Еще до рассвета мы оседлали коней, двинулись в дорогу и к обеду, наконец, догнали батальон. Стояли ясные, морозные дни, поля покрылись снегом, теперь сани заменили колесные подводы. К селу подступали красные, но марковцы как-то слабо атаковали их, – стали сказываться потери, батальон «терял сердце», – и вскоре атака перешла в оборону. Батарея красных вела огонь по нашему взводу газовыми снарядами. Облачка розоватого дыма, однако, быстро таяли в морозном воздухе и не причиняли нам вреда. Наш взвод не мог остановить своим огнем быстро наступающую широким фронтом пехоту красных, а командир батальона, полковник Агабеков{239}, бывший все время на батарее, старался нас успокоить: «Ничего… подождите… вот сейчас 11-я рота пойдет в контратаку»… Но вместо этого за цепями противника появилась конница, начавшая рысью обтекать фронт с явной целью атаковать нас с фланга и с тыла. Пехота наша стала отходить от села. Красные конные лавы, по времени, уже должны были выйти нам во фланг, хотя за перелесками и оврагами их еще не было видно. Начали мы отход только тогда, когда красные всадники выскочили к орудиям. Пехота отходила назад в панике, захватывая даже санитарные и патронные сани. Между советской конницей и батареей скоро не осталось ни одного пехотинца. Мы спаслись тем, что применили старую тактику Первого Кубанского похода: первое орудие отходило галопом, затем останавливалось, снимаясь с передка, в это время второе орудие било по коннице гранатами и шрапнелью. Когда первое открывало огонь, то второе быстро отходило назад… К счастью, советская конница выдохлась, пройдя в обход несколько километров рысью и галопом по глубокому снегу, и к моменту решительного удара и атаки на батарею кони перешли на шаг. Тем временем капитан Михно, ускакав в тыл, начал хлестать нагайкой отошедших пехотинцев, ссаживать их с подвод и строить. Старших пехотных офицеров уже не было видно – они ускакали назад. Капитану Михно удалось построить несколько десятков пехотинцев в шеренгу и начать залповый огонь по коннице. Мы тотчас же снялись с передков и начали бить по коннице в упор гранатами мгновенного действия, вздымавшими ежесекундно снежно-белые, смешанные с черноземом фонтаны. Всадники окончательно утратили пыл конной атаки и скоро осадили назад, а мы спокойно отступили на исходный пункт. На другой же день советская конница атаковала занятое нами село. Два наших орудия не смогли ее удержать, и 3-й Марковский батальон, не выдержав атаки, отошел, потеряв два пулемета. Мы отступали…

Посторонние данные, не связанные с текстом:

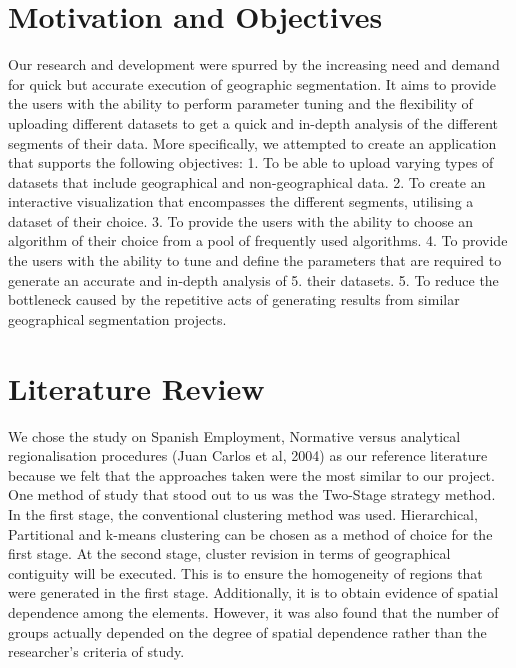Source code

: \documentclass{acm_proc_article-sp}
\begin{document}
\hypertarget{motivation-and-objectives}{%
\section{Motivation and Objectives}\label{motivation-and-objectives}}

Our research and development were spurred by the increasing need and
demand for quick but accurate execution of geographic segmentation. It
aims to provide the users with the ability to perform parameter tuning
and the flexibility of uploading different datasets to get a quick and
in-depth analysis of the different segments of their data. More
specifically, we attempted to create an application that supports the
following objectives: 1. To be able to upload varying types of datasets
that include geographical and non-geographical data. 2. To create an
interactive visualization that encompasses the different segments,
utilising a dataset of their choice. 3. To provide the users with the
ability to choose an algorithm of their choice from a pool of frequently
used algorithms. 4. To provide the users with the ability to tune and
define the parameters that are required to generate an accurate and
in-depth analysis of 5. their datasets. 5. To reduce the bottleneck
caused by the repetitive acts of generating results from similar
geographical segmentation projects.

\hypertarget{literature-review}{%
\section{Literature Review}\label{literature-review}}

We chose the study on Spanish Employment, Normative versus analytical
regionalisation procedures (Juan Carlos et al, 2004) as our reference
literature because we felt that the approaches taken were the most
similar to our project. One method of study that stood out to us was the
Two-Stage strategy method. In the first stage, the conventional
clustering method was used. Hierarchical, Partitional and k-means
clustering can be chosen as a method of choice for the first stage. At
the second stage, cluster revision in terms of geographical contiguity
will be executed. This is to ensure the homogeneity of regions that were
generated in the first stage. Additionally, it is to obtain evidence of
spatial dependence among the elements. However, it was also found that
the number of groups actually depended on the degree of spatial
dependence rather than the researcher's criteria of study.
\end{document}
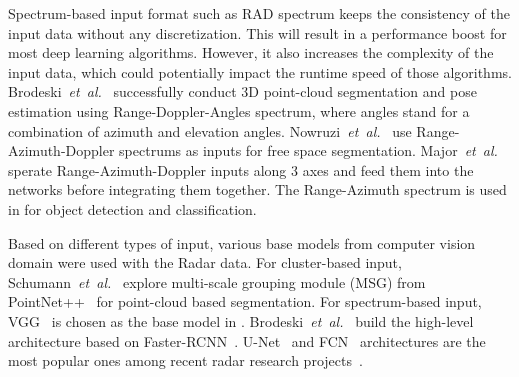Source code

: \documentclass[10pt, conference, compsocconf]{IEEEtran}
\newcommand{\etal}{\textit{et~al.}}
\begin{document}
Spectrum-based input format such as RAD spectrum
keeps the consistency of the input data without any discretization. This will result in a performance boost for most deep learning algorithms. However, it also increases the complexity of the input data, which could potentially impact the runtime speed of those algorithms. Brodeski~\etal~\cite{Ref:DeepRadarDetector} successfully conduct 3D point-cloud segmentation and pose estimation using Range-Doppler-Angles spectrum, where angles stand for a combination of azimuth and elevation angles. Nowruzi~\etal~\cite{Ref:DeepOpenSpace} use Range-Azimuth-Doppler spectrums as inputs for free space segmentation. Major~\etal~\cite{Ref:RADVehicle} sperate Range-Azimuth-Doppler inputs along $3$ axes and feed them into the networks before integrating them together. %
The Range-Azimuth spectrum is used in \cite{Ref:RadarCamFusion, Ref:ClassificationRadarSpectra, Ref:ProbabilisticOriented} for object detection and classification. 

Based on different types of input, various base models from computer vision domain were used with the Radar data. For cluster-based input,
Schumann~\etal~\cite{Ref:ClusterSegmentation} explore multi-scale grouping module (MSG) from PointNet++~\cite{Ref:PointNet++} for point-cloud based segmentation. For spectrum-based input, VGG~\cite{BG:VGG} is chosen as the base model in \cite{Ref:ClassificationRadarSpectra}. Brodeski~\etal~\cite{Ref:DeepRadarDetector} build the high-level architecture based on Faster-RCNN~\cite{Ref:FasterRCNN}. U-Net~\cite{Ref:U-Net} and FCN~\cite{Ref:FCN} architectures are the most popular ones among recent radar research projects~\cite{Ref:ProbabilisticOriented, Ref:RadarGhostObject, Ref:DeepOpenSpace}.
\end{document}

На рассвете третьего дня конница атаковала нас оружейным огнем с другого берега речки, обтекавшей с севера хутор, где мы ночевали. Спросонья произошла паника и даже бегство, но, выскочив за хутор, мы снялись с передков и быстро отогнали советскую конницу. В этом небольшом бою произошла трагикомическая сцена: наш старший офицер – поручик Андрей Соломон{240} – недооценил обстановку, вскочил в повозку батарейного повара и, укрываясь от пуль за поварской спиной, погнал повозку в тыл. Пуля все же пробила повару щеку и царапнула голову Андрея. Андрей пришел тогда в такую панику, что проскакал с повозкой километров двадцать на юг и сообщил там штабу, что наш отряд «уничтожен».

Наше отступление принимало все более определенный характер. Все чаще доходили до нас слухи о неудачах нашей конницы, генералов Шкуро и Мамонтова, под Воронежем и Касторной. Потом пришла весть об оставлении корниловцами Курска (18 ноября), затем о гибели нашего бронепоезда «Слава Офицеру» между Курском и Мармыжами, о гибели двух батальонов 2-го Марковского полка, брошенных на помощь коннице под Касторную.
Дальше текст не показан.